Work instructions:
Gather all lines in the entries that include the word "images".

◆ ◆ ◆ ◆

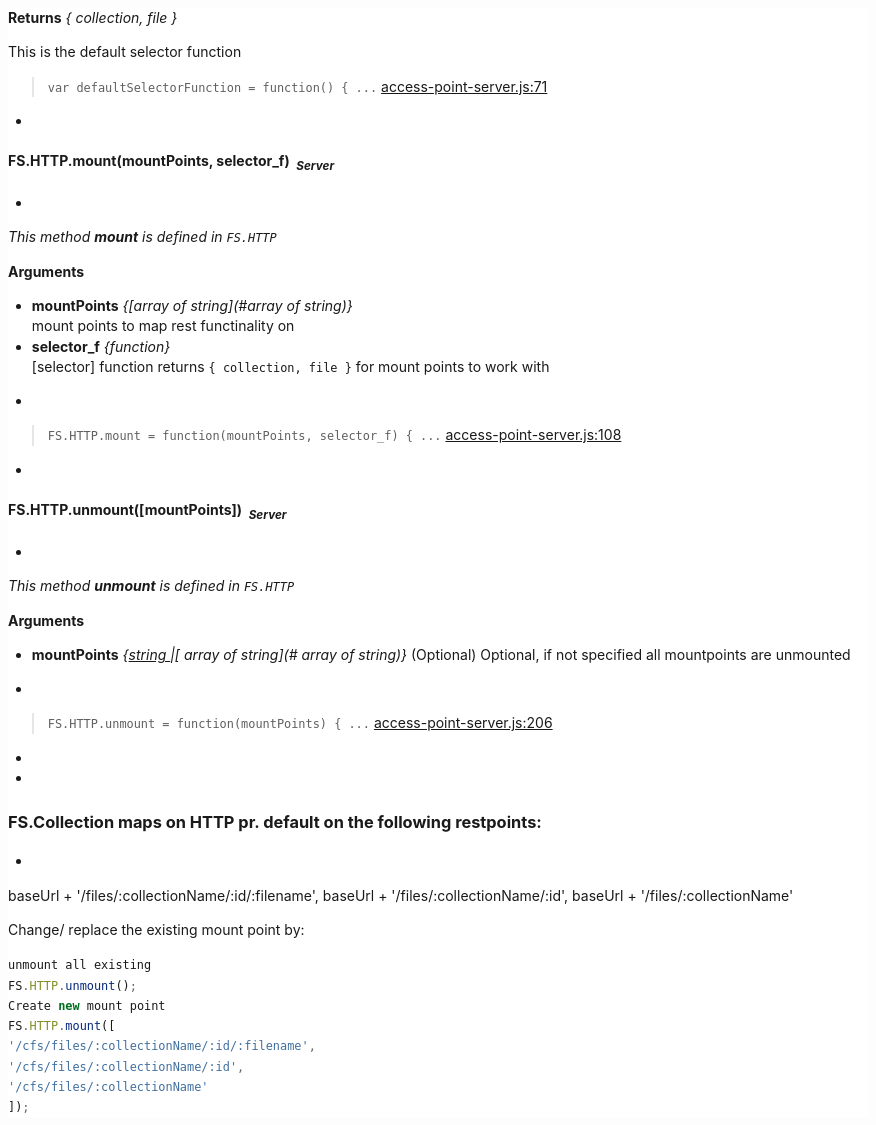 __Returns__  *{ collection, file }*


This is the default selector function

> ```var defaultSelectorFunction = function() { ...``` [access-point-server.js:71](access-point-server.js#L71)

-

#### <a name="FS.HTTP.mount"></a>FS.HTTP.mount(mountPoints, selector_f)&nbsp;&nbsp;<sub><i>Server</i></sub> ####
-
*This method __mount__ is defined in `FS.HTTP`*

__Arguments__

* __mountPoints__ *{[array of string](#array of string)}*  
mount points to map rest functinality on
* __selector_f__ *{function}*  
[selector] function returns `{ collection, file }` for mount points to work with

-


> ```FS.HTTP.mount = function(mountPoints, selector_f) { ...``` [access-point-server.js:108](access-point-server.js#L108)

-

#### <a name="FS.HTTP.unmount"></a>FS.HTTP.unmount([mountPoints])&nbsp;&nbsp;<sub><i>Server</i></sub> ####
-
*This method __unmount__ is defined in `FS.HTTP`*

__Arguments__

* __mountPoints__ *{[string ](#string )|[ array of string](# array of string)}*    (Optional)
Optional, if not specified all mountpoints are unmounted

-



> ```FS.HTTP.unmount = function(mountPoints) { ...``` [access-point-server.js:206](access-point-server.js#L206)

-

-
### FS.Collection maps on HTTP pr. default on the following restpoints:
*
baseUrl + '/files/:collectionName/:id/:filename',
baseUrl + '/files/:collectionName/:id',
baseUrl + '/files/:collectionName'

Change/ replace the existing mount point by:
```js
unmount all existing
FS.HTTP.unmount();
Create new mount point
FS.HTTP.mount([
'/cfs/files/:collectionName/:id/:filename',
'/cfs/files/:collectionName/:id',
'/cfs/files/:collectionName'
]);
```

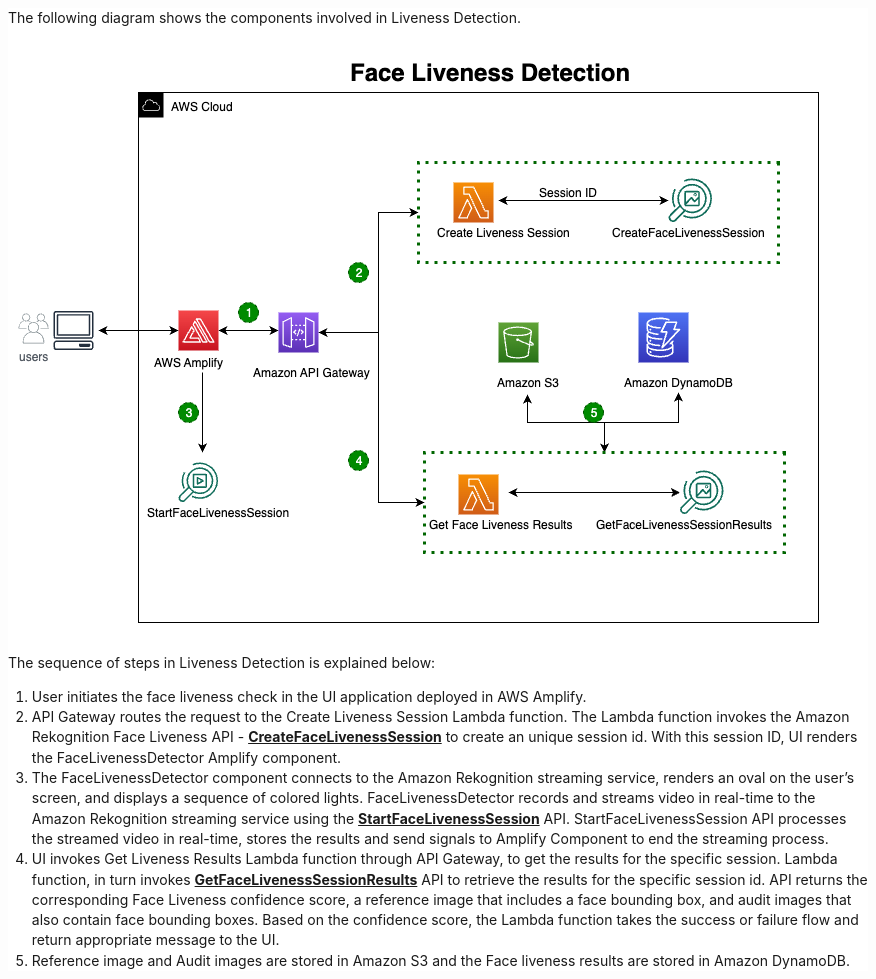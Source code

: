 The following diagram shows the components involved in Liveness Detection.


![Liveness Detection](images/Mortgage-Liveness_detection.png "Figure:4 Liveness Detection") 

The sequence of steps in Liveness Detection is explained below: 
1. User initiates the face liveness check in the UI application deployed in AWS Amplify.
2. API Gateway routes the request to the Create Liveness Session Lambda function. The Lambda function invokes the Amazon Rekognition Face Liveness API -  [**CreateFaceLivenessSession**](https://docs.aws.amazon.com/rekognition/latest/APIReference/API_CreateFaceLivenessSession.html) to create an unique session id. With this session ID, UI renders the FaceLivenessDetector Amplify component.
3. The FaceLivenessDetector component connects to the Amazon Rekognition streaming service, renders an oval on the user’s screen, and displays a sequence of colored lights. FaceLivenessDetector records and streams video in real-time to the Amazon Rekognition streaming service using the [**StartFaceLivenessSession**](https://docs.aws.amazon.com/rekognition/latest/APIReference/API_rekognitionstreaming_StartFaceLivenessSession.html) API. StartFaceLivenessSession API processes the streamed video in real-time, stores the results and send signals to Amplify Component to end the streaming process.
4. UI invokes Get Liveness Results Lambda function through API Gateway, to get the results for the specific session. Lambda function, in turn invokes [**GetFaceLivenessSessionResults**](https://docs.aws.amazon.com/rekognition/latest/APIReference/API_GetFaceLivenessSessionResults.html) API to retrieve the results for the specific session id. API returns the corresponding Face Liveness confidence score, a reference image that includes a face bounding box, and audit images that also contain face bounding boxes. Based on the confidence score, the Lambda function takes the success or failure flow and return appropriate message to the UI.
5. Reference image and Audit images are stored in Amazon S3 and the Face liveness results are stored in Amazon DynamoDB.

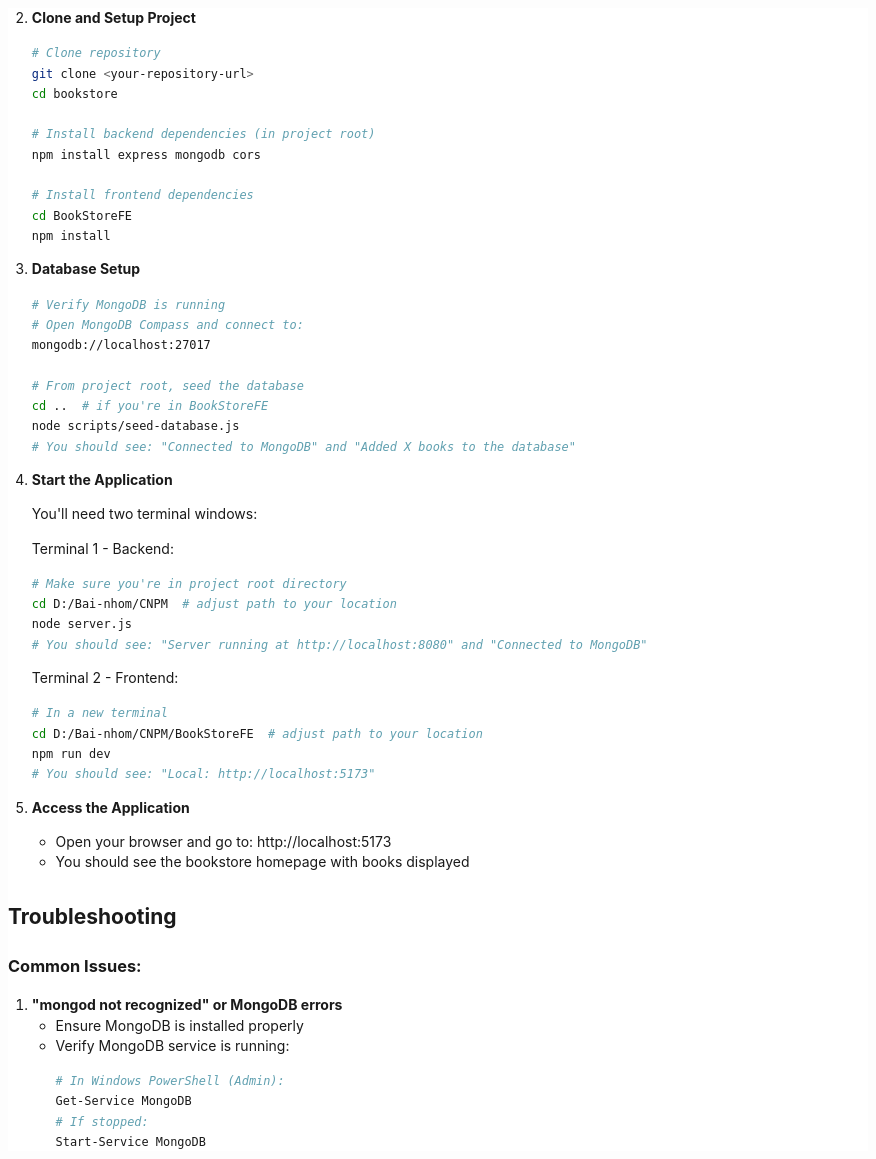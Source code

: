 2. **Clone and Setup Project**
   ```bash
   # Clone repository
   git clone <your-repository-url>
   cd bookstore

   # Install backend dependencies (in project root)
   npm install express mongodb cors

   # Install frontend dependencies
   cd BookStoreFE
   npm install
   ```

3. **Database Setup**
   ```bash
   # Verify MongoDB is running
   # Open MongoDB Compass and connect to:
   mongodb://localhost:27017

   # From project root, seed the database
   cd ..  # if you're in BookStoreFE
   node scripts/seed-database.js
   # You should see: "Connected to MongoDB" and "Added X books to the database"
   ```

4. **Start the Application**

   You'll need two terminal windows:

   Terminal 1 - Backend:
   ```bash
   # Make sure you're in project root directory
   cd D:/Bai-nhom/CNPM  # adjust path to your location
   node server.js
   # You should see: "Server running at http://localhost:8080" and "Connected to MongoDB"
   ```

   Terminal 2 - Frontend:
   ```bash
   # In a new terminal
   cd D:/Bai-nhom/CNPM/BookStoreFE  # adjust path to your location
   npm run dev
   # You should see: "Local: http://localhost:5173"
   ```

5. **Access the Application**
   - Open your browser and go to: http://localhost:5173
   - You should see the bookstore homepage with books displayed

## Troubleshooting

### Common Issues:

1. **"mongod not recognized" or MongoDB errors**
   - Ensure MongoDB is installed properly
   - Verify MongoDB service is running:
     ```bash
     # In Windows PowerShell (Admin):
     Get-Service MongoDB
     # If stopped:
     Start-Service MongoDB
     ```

◆ ◆ ◆ ◆

Response:
![Liveness Detection](images/Mortgage-Liveness_detection.png "Figure:4 Liveness Detection") 
4. UI invokes Get Liveness Results Lambda function through API Gateway, to get the results for the specific session. Lambda function, in turn invokes [**GetFaceLivenessSessionResults**](https://docs.aws.amazon.com/rekognition/latest/APIReference/API_GetFaceLivenessSessionResults.html) API to retrieve the results for the specific session id. API returns the corresponding Face Liveness confidence score, a reference image that includes a face bounding box, and audit images that also contain face bounding boxes. Based on the confidence score, the Lambda function takes the success or failure flow and return appropriate message to the UI.
5. Reference image and Audit images are stored in Amazon S3 and the Face liveness results are stored in Amazon DynamoDB.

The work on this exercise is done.